Our approach called DockAI is a new technology that combines docking with a state-of-the-art active learning methodology to significantly improve the efficiency and effectiveness of virtual screening and hit identification.

With the advent of make-on-demand commercial libraries, the number of purchasable compounds available for virtual screening has grown exponentially in recent years, with several libraries containing over one billion compounds. These ultra-large libraries offer a wealth of potential hit compounds, but traditional docking approaches that score every compound individually can be cost-prohibitive and time-consuming. That's where DockAI comes in.

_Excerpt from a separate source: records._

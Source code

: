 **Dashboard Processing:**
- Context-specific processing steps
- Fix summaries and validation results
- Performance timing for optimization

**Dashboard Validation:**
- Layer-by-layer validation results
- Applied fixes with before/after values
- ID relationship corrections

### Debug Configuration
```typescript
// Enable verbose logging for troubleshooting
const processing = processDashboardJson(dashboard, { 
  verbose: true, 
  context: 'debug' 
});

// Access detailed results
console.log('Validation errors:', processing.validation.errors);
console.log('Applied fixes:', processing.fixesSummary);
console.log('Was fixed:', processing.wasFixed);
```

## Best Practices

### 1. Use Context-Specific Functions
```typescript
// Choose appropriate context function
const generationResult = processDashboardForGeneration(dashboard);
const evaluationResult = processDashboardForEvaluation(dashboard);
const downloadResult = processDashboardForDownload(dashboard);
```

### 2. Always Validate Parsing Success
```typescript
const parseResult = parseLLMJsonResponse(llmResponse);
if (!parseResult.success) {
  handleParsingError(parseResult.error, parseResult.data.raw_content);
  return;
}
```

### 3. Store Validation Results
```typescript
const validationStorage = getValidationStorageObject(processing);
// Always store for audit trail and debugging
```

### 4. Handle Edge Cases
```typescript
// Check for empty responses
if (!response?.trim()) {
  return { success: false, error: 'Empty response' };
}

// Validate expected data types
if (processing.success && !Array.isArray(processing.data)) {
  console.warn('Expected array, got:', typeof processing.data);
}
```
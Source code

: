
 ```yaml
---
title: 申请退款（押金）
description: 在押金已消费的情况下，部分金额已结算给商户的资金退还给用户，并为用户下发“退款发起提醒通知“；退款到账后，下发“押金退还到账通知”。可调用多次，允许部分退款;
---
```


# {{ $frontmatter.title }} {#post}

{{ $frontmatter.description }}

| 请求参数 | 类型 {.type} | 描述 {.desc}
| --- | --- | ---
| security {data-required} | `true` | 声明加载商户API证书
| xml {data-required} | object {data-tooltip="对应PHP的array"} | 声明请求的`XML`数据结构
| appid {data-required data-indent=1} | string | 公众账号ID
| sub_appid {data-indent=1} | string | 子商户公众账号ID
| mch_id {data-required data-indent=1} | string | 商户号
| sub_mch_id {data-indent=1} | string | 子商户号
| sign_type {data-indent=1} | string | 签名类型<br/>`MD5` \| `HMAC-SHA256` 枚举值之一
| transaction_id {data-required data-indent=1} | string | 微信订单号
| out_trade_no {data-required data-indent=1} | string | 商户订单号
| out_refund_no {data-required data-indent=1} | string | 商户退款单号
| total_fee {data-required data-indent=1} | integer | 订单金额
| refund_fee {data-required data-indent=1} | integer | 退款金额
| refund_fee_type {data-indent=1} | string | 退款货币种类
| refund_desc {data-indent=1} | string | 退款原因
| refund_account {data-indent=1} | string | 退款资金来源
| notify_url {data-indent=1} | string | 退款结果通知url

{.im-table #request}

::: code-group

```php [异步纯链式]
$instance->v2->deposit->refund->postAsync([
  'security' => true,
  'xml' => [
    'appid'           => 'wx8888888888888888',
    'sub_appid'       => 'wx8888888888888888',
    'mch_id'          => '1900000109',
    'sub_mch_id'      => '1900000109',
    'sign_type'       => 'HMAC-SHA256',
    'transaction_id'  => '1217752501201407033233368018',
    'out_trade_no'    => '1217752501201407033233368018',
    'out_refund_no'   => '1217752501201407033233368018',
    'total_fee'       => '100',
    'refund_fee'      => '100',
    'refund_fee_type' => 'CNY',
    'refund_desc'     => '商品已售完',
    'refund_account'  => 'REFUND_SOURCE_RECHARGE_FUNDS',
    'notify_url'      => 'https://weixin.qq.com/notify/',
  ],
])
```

Our advanced active learning methodology enables us to select the most informative compounds from a chemical library for docking and scoring, ensuring that we are focusing on the most promising examples and maximizing the chances of identifying hit compounds. This not only increases efficiency but also enhances the overall performance of the method, as demonstrated in case studies where we outperformed other virtual screening approaches, recovering more than 75% of the best docking compounds with a 100-fold reduction in compute cost.

In addition to our active learning methodology, DockAI also utilizes a robust docking pipeline that has been carefully designed and tested to handle even the largest and most diverse chemical libraries. With DockAI, we can efficiently search ultra-large libraries or virtual compounds for hit compounds, saving time and resources for other important aspects of your drug discovery research.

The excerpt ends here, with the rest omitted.